GMOインターネットグループは生成AIイベント「GMO AI Meet Up 2023」を開催した(以下撮影:河嶌太郎)

「寝坊」「遅刻」「リスケ」と打つと、どんな謝罪文ができる?

 今回の新サービスは、ChatGPTやBardなどの生成AIが利用者の意図通りの結果を出力するために必要な「プロンプト(指示文)」を紹介するポータルサイトだ。

 文章生成のためのプロンプトに特化していて、無料で提供する。サイトに掲載されるのは、運営会社「GMO教えてAI」の取締役などAIの専門家が作成したプロンプトの他、GMOインターネットグループによって有用性が確認されたプロンプトだ。プロンプトは現在「プロンプトエンジニア」という専門職ができるほど、専門的知識や技術が求められている。

 実際に教えて.AI byGMOのサイトを開き、メール文を作成してみた。まず「コミュニケーション」のタブを押す。さらに対社外用メール作成の項目を選んで「プロンプト実行」を押し、「寝坊」「遅刻」「リスケ」と打つと「本日の打ち合わせについて」という件名で以下のメール文例が出てきた。作成時間は20秒程度。
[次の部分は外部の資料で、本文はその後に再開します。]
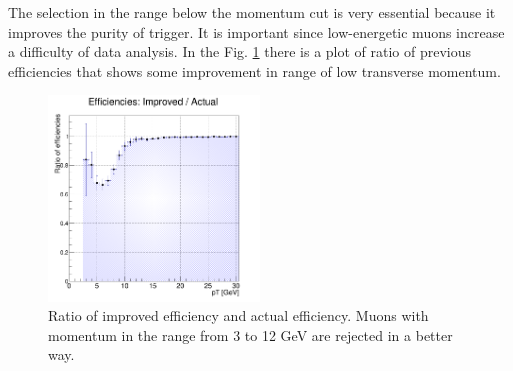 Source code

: The selection in the range below the momentum cut is very essential because it improves the purity of trigger.
It is important since low-energetic muons increase a difficulty of data analysis.
In the Fig. \ref{ratio} there is a plot of ratio of previous efficiencies that shows some improvement in range of low transverse momentum.

\begin{figure}[ht]
\centering
\includegraphics[width=0.5\textwidth]{Ratio16.png}
\caption{Ratio of improved efficiency and actual efficiency. Muons with momentum in the range from 3 to 12 GeV are rejected in a better way.}
\label{ratio}
\end{figure}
 いつもお世話になっております。XXX社のYYYと申します。

 本日の打ち合わせについて、大変申し訳ございませんが、遅刻してしまう可能性がありますことをお詫び申し上げます。突然のご連絡となり恐縮ですが、その理由として、朝のアラームのトラブルと交通渋滞が予想されるため、時間通りに到着することが難しい状況となっております。

 可能であれば、打ち合わせの時間をリスケしていただくことは可能でしょうか。大変申し訳ございませんが、何卒ご検討いただけますと幸いです。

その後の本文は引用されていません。